Larry asked me “You think you can do that?” I said “Oh yeah, I can do that.” And he said “That’s DRUM Magazine.” So, for fifteen years, I organized DRUMMagazine. I always got great editors. I’m not a great editor, but the editors I got were so good. Years later, when I went to Essence magazine for the Black Christian Arts Calendar, I got off the elevator. This woman said “Professor Stevens!” It was a former editor now working at Essencemagazine. By the time I made it to my meeting, I had run into three former students of mine. They were brilliant, geniuses.
A lot of your work has focused on supporting younger artists and creatives.
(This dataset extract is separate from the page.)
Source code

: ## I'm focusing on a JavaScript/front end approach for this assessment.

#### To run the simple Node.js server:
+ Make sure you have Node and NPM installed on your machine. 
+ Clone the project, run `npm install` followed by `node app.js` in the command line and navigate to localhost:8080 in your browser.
Could you speak about the calendar you produced?
I was living in Springfield. Increasingly, I was going from one funeral to another of teenagers. I decided that they did not see any spirituality. This was years ago. They had this idea that Christ was a blonde-haired blue-eyed guy who looked like a hippie and had no relation to them. I started talking about Black Jesus and I got artists to visually Africanize the Bible. For four or five years we produced art that did that. John Lockhart contributed every year, and many other artists like Calvin Jones and more phenomenal artists contributed. Carl Owens participated one or two years. I got some of the best artists in the country to participate. Some great art was produced, so good that it was exhibited around the country and a big exhibit was at the Schomburg.
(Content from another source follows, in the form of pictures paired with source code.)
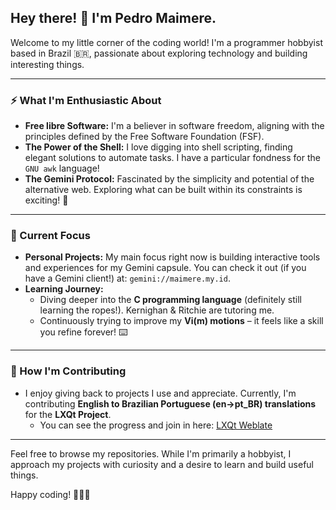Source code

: ## Hey there! 👋 I'm Pedro Maimere.

Welcome to my little corner of the coding world! I'm a programmer hobbyist based in Brazil 🇧🇷, passionate about exploring technology and building interesting things.

---

### ⚡ What I'm Enthusiastic About

* **Free libre Software:** I'm a believer in software freedom, aligning with the principles defined by the Free Software Foundation (FSF).
* **The Power of the Shell:** I love digging into shell scripting, finding elegant solutions to automate tasks. I have a particular fondness for the `GNU awk` language!
* **The Gemini Protocol:** Fascinated by the simplicity and potential of the alternative web. Exploring what can be built within its constraints is exciting! 🚀

---

### 🔭 Current Focus

* **Personal Projects:** My main focus right now is building interactive tools and experiences for my Gemini capsule. You can check it out (if you have a Gemini client!) at: `gemini://maimere.my.id`.
* **Learning Journey:**
    * Diving deeper into the **C programming language** (definitely still learning the ropes!). Kernighan & Ritchie are tutoring me.
    * Continuously trying to improve my **Vi(m) motions** – it feels like a skill you refine forever! ⌨️

---

### 🤝 How I'm Contributing

* I enjoy giving back to projects I use and appreciate. Currently, I'm contributing **English to Brazilian Portuguese (en->pt_BR) translations** for the **LXQt Project**.
    * You can see the progress and join in here: [LXQt Weblate](https://translate.lxqt-project.org)

---

Feel free to browse my repositories. While I'm primarily a hobbyist, I approach my projects with curiosity and a desire to learn and build useful things.

Happy coding! 👨🏻‍💻

<!--
**maimere/maimere** is a ✨ _special_ ✨ repository because its `README.md` (this file) appears on your GitHub profile.

Here are some ideas to get you started:

- 🔭 I’m currently working on ...
- 🌱 I’m currently learning ...
- 👯 I’m looking to collaborate on ...
- 🤔 I’m looking for help with ...
- 💬 Ask me about ...
- 📫 How to reach me: ...
- 😄 Pronouns: ...
- ⚡ Fun fact: ...
-->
I am meant to have an exhibit of 75 pieces of my artworks soon. By and large, they are owned by Black middle-class people rather than the institutions. The size of the work determines where it’s going to go. If you do a 20 x 20-foot painting, you can’t say it's for the people. You are actually painting for the museums.
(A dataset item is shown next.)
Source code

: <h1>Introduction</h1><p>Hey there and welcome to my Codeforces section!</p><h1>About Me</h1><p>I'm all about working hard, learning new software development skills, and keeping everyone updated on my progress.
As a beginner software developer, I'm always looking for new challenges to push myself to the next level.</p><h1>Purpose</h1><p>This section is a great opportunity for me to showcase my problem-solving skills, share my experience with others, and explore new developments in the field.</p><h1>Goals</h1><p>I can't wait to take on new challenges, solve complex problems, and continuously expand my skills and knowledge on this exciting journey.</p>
So artists creating larger works are not basing their work in community.
People get fooled with that stuff. You weren't doing it for the people, please. But people tend to say that, to run their mouths without running their minds. Make it affordable. That’s why we specialized in silk screen prints. The first time we had a major exhibit was in New York City. At the Studio Museum. We gave everybody a ballot that said: If you could afford it, which work by each artist would you most like to have? When we got back to Chicago, we knew what the people liked. We never painted for the people, we already painted and the people chose what they liked. Some people specialize in the Black family, I specialize in heroes. Another person might specialize in land. But we had a piece from each artist that the people thought was the best piece. And that was the piece that we made silk screens of. We had an edition of almost 100. Mine was about 80. We didn't charge each other for our labor, but everyone participated on running the prints. We came back for a second exhibit a year later - we had prints to sell, that we knew the people wanted. They were $10 each. You can get one or two of these now for about $10,000 and they’ve changed hands about 30 times.
Does that change the purpose of the art for you?
Black people made money off it and that’s okay. Eventually, it will no longer be in the Black community but in the art community. We weren't thinking that far in advance. But Black people were able to benefit.